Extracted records

------------------------------------------------------------

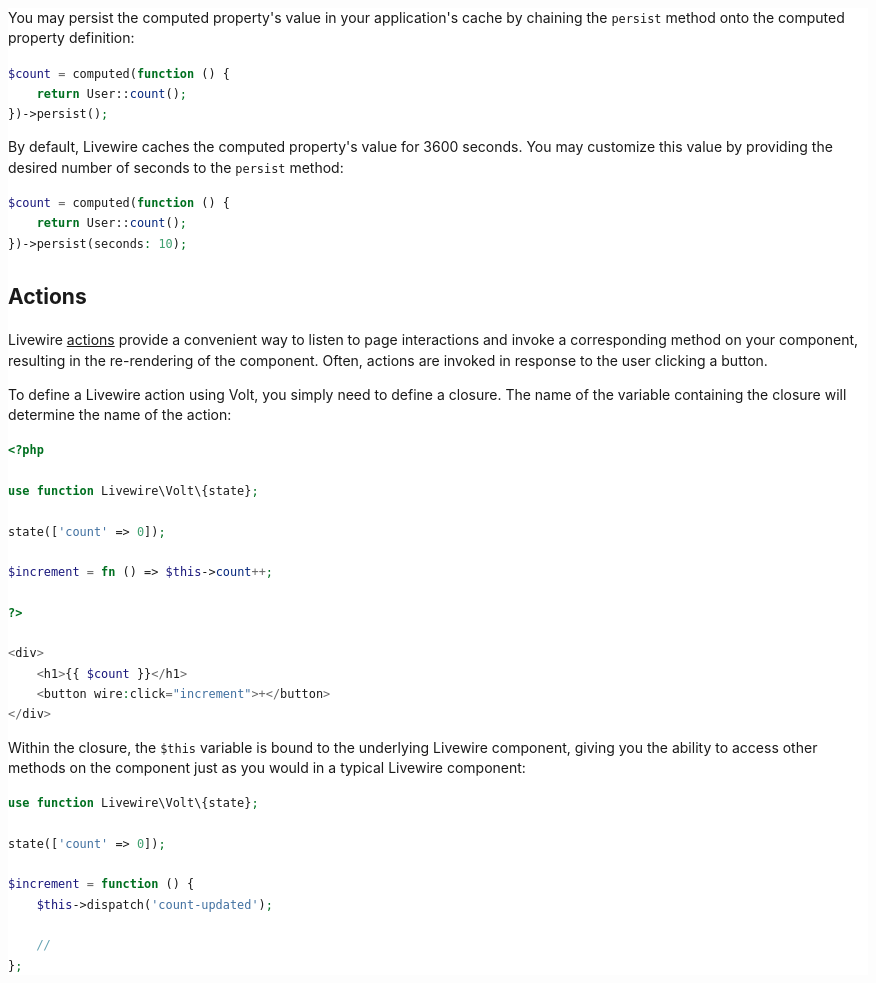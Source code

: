 You may persist the computed property's value in your application's cache by chaining the `persist` method onto the computed property definition:

```php
$count = computed(function () {
    return User::count();
})->persist();
```

By default, Livewire caches the computed property's value for 3600 seconds. You may customize this value by providing the desired number of seconds to the `persist` method:

```php
$count = computed(function () {
    return User::count();
})->persist(seconds: 10);
```

## Actions

Livewire [actions](/docs/4.x/actions) provide a convenient way to listen to page interactions and invoke a corresponding method on your component, resulting in the re-rendering of the component. Often, actions are invoked in response to the user clicking a button.

To define a Livewire action using Volt, you simply need to define a closure. The name of the variable containing the closure will determine the name of the action:

```php
<?php

use function Livewire\Volt\{state};

state(['count' => 0]);

$increment = fn () => $this->count++;

?>

<div>
    <h1>{{ $count }}</h1>
    <button wire:click="increment">+</button>
</div>
```

Within the closure, the `$this` variable is bound to the underlying Livewire component, giving you the ability to access other methods on the component just as you would in a typical Livewire component:

```php
use function Livewire\Volt\{state};

state(['count' => 0]);

$increment = function () {
    $this->dispatch('count-updated');

    //
};
```
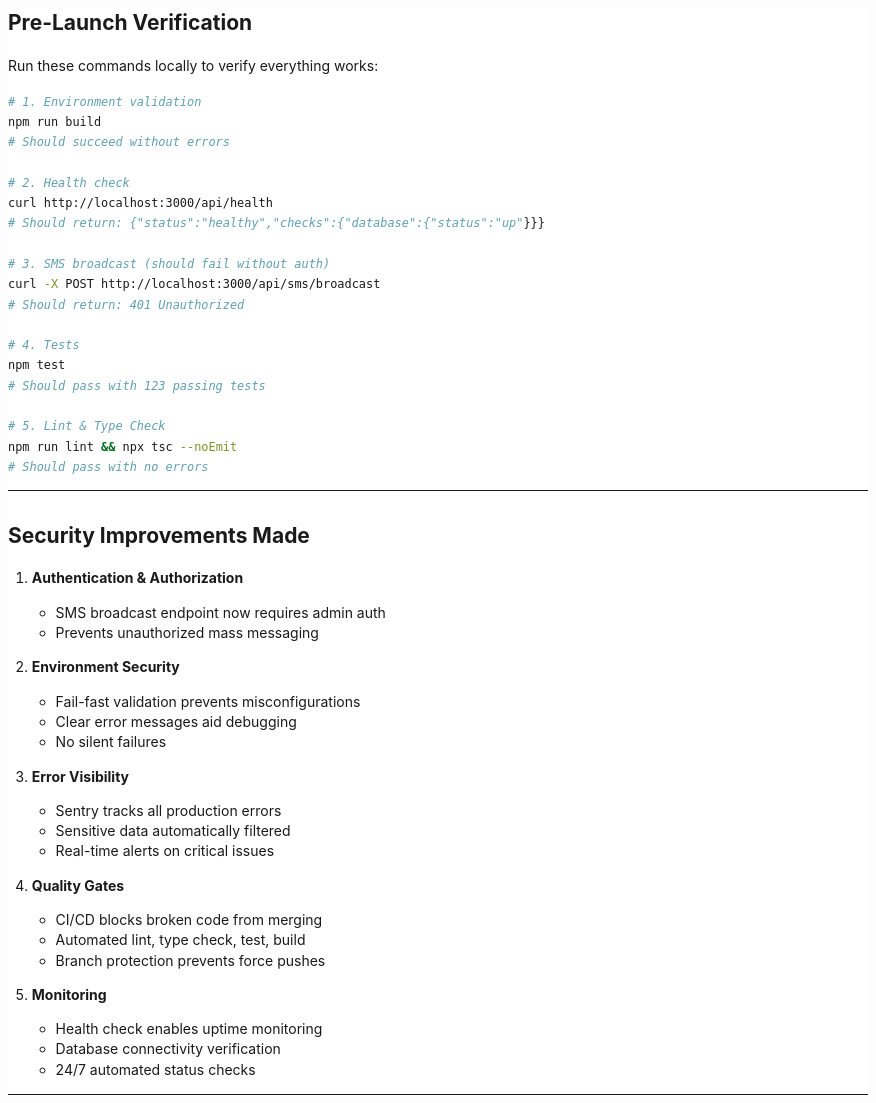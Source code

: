 
## Pre-Launch Verification

Run these commands locally to verify everything works:

```bash
# 1. Environment validation
npm run build
# Should succeed without errors

# 2. Health check
curl http://localhost:3000/api/health
# Should return: {"status":"healthy","checks":{"database":{"status":"up"}}}

# 3. SMS broadcast (should fail without auth)
curl -X POST http://localhost:3000/api/sms/broadcast
# Should return: 401 Unauthorized

# 4. Tests
npm test
# Should pass with 123 passing tests

# 5. Lint & Type Check
npm run lint && npx tsc --noEmit
# Should pass with no errors
```

---

## Security Improvements Made

1. **Authentication & Authorization**
   - SMS broadcast endpoint now requires admin auth
   - Prevents unauthorized mass messaging

2. **Environment Security**
   - Fail-fast validation prevents misconfigurations
   - Clear error messages aid debugging
   - No silent failures

3. **Error Visibility**
   - Sentry tracks all production errors
   - Sensitive data automatically filtered
   - Real-time alerts on critical issues

4. **Quality Gates**
   - CI/CD blocks broken code from merging
   - Automated lint, type check, test, build
   - Branch protection prevents force pushes

5. **Monitoring**
   - Health check enables uptime monitoring
   - Database connectivity verification
   - 24/7 automated status checks

---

------------------------------------------------------------

Search the entries above for the word "status", and copy every line where it occurs.

# Should return: {"status":"healthy","checks":{"database":{"status":"up"}}}
   - 24/7 automated status checks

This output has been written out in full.